◆ TO DO:
In the listing below, find every line containing "over" and copy it out.

◆ DATASET EXCERPTS:
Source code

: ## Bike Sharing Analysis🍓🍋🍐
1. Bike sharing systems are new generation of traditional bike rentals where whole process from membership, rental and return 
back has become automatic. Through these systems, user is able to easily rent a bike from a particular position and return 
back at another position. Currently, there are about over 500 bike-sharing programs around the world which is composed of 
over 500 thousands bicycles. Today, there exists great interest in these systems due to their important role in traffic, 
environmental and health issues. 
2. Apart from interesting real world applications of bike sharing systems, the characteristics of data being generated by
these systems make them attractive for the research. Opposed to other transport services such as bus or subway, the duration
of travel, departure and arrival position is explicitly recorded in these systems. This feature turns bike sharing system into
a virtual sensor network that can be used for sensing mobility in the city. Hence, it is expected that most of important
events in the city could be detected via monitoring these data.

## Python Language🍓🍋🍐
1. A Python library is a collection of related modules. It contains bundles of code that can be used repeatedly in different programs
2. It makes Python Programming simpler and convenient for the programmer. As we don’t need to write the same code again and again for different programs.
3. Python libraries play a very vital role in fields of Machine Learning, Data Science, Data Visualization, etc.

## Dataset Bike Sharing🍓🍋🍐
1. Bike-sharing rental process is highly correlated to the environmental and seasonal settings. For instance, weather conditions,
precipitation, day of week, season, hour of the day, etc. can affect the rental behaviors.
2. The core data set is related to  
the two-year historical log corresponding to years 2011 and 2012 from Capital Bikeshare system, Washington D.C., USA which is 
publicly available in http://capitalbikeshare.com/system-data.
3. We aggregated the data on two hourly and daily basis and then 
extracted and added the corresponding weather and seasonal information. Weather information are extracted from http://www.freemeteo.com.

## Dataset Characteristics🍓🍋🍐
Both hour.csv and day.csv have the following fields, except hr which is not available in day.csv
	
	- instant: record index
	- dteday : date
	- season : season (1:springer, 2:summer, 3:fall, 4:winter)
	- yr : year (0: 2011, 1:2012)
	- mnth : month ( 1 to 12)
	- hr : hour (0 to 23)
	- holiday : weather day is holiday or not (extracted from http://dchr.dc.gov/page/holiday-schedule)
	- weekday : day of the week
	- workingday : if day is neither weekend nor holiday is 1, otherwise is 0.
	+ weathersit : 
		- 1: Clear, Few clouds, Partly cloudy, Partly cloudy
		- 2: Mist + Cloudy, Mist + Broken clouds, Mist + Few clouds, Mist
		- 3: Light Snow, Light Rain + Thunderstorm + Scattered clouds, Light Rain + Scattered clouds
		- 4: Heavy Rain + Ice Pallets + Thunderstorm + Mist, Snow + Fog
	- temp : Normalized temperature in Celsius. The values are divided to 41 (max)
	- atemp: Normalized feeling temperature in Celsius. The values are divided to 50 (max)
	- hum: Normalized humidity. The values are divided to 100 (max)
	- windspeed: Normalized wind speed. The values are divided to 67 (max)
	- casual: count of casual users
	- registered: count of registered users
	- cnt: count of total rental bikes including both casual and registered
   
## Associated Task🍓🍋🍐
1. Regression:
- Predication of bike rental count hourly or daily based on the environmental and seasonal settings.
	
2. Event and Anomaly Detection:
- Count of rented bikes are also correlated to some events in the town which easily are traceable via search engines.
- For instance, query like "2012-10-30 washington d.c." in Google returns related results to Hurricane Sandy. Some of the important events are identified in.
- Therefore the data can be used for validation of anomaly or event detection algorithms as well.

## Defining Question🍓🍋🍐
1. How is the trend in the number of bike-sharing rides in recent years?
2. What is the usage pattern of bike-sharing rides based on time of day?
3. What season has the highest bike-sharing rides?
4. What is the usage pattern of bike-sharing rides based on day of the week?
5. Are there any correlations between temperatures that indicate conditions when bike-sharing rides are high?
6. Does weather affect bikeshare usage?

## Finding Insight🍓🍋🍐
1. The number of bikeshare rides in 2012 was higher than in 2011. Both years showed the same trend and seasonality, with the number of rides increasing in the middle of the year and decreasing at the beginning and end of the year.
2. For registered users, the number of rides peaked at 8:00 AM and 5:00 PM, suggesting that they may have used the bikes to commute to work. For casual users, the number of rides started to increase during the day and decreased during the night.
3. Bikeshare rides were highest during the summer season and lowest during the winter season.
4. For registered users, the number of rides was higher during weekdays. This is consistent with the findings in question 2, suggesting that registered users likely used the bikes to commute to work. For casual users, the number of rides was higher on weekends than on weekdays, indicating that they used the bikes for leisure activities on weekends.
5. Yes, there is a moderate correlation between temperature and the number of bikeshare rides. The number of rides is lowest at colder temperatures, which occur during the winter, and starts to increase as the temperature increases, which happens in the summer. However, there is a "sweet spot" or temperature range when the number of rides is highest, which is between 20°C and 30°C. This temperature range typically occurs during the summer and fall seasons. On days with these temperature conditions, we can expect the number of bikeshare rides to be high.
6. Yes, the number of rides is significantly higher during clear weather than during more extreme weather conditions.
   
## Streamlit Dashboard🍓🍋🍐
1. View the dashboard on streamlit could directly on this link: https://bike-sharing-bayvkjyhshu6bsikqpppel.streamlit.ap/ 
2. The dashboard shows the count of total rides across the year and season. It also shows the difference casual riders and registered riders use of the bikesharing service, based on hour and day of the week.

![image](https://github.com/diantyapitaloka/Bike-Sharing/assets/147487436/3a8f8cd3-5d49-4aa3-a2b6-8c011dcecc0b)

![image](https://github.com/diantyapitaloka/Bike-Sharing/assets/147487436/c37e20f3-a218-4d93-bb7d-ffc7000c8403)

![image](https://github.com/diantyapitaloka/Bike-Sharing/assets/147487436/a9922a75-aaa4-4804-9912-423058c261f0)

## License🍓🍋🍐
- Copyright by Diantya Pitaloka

◆ ANSWER SECTION:
back at another position. Currently, there are about over 500 bike-sharing programs around the world which is composed of 
over 500 thousands bicycles. Today, there exists great interest in these systems due to their important role in traffic, 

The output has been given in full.